Normalmente fala-se pouco do cenário de saúde em uma guerra, apesar deste ser um elemento básico que deve ser garantido e uma bússola para verificar se os padrões da "guerra justa” estão realmente sendo implementados.
A Convenção de Haia (1899 e 1907) e as Convenções de Genebra tentaram regular os conflitos e o tratamento de prisioneiros de guerra e civis, impondo padrões internacionais.
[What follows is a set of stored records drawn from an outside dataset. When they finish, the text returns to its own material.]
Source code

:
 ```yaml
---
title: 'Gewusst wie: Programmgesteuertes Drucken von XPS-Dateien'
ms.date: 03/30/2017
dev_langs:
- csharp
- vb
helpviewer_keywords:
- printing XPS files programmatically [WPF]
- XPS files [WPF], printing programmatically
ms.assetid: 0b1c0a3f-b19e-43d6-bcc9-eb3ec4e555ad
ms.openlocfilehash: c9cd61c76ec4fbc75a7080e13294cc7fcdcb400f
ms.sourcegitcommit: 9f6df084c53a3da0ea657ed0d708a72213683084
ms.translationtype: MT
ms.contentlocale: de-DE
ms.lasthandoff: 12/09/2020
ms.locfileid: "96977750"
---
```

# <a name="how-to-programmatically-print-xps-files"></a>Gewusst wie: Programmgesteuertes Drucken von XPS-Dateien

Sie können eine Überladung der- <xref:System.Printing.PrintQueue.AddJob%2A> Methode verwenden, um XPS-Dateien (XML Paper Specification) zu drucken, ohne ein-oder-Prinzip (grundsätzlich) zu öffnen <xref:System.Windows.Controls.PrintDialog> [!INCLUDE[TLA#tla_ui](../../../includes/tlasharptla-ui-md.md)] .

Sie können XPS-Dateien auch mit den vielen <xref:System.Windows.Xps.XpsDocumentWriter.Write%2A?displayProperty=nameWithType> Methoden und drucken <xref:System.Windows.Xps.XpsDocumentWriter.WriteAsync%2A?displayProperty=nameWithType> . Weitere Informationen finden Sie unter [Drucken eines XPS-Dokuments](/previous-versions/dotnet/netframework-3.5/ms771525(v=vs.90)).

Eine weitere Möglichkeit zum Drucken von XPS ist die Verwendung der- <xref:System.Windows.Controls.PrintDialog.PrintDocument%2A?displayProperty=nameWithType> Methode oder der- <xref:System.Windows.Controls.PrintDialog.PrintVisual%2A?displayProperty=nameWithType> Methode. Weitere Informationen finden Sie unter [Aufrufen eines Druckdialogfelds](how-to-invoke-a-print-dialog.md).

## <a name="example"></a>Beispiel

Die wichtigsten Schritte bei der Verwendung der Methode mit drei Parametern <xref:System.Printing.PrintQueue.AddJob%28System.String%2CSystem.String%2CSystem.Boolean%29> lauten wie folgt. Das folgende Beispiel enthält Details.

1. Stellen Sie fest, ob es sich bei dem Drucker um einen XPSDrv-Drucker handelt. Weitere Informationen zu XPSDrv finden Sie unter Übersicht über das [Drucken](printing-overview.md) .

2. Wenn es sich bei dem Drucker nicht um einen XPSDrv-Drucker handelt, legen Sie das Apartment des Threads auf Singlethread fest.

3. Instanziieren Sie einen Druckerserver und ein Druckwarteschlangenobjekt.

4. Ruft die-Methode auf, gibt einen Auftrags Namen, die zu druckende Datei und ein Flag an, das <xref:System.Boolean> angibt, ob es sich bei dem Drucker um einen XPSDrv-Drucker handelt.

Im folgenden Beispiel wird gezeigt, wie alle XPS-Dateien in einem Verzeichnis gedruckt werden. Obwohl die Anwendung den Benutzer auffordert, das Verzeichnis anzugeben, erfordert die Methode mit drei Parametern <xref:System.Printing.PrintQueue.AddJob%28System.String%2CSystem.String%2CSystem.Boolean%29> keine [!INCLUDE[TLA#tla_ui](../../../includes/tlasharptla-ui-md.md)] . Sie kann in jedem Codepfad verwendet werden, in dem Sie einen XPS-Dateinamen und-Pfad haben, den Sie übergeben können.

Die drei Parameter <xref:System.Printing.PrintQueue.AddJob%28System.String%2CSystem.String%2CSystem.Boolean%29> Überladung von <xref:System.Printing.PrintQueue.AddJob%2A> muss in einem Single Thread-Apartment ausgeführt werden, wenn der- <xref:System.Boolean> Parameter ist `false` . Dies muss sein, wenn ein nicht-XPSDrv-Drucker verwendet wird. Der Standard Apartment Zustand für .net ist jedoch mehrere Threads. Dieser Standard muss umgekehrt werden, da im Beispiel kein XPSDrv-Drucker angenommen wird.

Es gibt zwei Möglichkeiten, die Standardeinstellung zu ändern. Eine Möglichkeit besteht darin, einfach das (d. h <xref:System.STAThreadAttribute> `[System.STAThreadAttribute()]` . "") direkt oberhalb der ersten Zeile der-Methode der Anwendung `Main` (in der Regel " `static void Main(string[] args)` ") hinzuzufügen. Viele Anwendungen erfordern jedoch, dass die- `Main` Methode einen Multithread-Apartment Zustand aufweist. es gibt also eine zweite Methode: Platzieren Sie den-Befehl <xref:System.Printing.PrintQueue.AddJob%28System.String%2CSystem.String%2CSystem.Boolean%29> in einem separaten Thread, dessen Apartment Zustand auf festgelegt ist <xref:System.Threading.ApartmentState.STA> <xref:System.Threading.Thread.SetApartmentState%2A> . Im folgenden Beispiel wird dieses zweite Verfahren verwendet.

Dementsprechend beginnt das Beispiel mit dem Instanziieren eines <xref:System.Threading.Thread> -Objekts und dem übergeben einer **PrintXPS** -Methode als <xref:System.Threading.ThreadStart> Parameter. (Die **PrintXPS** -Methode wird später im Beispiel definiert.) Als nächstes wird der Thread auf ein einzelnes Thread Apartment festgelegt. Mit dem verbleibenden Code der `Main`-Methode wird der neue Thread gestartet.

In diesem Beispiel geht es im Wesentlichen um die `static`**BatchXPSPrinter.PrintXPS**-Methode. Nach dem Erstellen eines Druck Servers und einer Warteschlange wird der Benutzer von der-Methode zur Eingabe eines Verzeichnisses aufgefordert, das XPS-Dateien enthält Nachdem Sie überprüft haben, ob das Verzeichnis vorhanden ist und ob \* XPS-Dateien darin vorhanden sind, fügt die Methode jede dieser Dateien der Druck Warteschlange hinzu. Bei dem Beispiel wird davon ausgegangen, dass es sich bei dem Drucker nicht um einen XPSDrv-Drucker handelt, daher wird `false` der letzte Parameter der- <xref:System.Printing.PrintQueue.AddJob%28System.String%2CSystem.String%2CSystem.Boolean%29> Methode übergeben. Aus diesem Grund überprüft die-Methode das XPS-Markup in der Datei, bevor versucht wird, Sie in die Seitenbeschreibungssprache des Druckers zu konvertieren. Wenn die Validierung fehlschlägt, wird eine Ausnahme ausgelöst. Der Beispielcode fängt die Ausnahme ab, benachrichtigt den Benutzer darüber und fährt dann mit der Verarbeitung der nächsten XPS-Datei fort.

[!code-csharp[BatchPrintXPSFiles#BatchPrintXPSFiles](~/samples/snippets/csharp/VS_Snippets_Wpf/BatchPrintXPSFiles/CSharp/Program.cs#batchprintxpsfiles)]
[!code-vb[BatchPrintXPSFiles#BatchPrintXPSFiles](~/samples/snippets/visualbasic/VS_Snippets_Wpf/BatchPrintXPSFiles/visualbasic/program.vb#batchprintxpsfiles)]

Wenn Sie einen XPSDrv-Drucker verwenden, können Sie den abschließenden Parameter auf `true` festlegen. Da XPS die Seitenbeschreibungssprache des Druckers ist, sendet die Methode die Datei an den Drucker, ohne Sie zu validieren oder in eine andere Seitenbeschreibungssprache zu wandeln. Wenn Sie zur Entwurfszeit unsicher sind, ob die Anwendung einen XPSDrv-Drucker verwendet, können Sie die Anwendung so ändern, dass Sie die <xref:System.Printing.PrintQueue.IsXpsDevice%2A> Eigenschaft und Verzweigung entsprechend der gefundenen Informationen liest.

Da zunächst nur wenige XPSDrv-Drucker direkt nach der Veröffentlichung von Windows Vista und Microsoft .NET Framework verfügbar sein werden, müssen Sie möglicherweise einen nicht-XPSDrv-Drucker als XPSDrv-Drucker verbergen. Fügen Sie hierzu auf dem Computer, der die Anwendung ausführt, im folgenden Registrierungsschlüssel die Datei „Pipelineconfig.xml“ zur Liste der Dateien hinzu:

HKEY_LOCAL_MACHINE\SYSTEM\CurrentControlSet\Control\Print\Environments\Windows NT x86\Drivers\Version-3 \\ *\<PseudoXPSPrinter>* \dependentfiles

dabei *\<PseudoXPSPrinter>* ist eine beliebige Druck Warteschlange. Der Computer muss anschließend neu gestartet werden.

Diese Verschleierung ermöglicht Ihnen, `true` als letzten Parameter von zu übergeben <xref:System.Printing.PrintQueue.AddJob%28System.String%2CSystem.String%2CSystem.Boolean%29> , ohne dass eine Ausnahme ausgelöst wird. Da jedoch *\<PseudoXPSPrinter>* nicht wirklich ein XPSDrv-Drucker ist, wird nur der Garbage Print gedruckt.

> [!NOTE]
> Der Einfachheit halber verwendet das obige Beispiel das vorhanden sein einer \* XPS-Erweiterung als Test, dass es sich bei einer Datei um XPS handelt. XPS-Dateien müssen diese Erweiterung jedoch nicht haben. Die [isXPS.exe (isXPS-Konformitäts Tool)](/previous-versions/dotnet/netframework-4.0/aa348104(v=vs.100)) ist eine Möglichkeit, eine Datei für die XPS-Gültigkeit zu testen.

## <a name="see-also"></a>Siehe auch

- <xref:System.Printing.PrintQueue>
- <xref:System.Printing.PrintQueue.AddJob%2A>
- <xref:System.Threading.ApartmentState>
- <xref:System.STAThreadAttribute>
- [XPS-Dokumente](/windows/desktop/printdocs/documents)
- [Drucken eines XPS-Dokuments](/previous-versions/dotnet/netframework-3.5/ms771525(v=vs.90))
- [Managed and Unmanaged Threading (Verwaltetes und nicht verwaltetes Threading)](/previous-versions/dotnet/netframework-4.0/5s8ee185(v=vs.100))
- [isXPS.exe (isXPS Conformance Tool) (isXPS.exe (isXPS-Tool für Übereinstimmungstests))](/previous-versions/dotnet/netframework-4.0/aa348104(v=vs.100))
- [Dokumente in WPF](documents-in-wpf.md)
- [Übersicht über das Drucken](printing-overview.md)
Três princípios estabelecidos pelas convenções geralmente regem a conduta durante a guerra: (1) os alvos devem incluir apenas combatentes e complexos militares e industriais legítimos; (2) os combatentes não devem usar métodos ou armas injustas (por exemplo, tortura e genocídio ); e (3) a força utilizada deve ser proporcional ao fim almejado. Basicamente, se estabelece limites morais na condução da guerra.
Como resultado da maior atenção dada aos abusos dos direitos humanos, a noção tradicional de que um chefe de estado goza de imunidade soberana por abusos de direitos humanos cometidos pelas forças armadas de seu país foi contestada. No entanto, não há consenso entre os teóricos da guerra justa sobre esses assuntos e suas implicações para o direito internacional continuam a ser vistos.
Alguns rejeitam que a própria ideia da “moralidade da guerra” se aplique ao uso de armas e outros reforçam que nenhuma teoria moral plausível poderia autorizar os horrores excepcionais da guerra.
Porém, levando em consideração as Convenções de Genebra, para alcançar o alto padrão de apoio a uma "guerra justa", é fundamental neste momento que os formuladores de políticas continuem a conectar os meios de guerra (o uso da violência) aos fins da guerra (uma paz justa). Não é por acaso que o pai do realismo moderno, Hans Morgenthau, concluiu sua obra-prima Política entre as Nações com uma ode à diplomacia.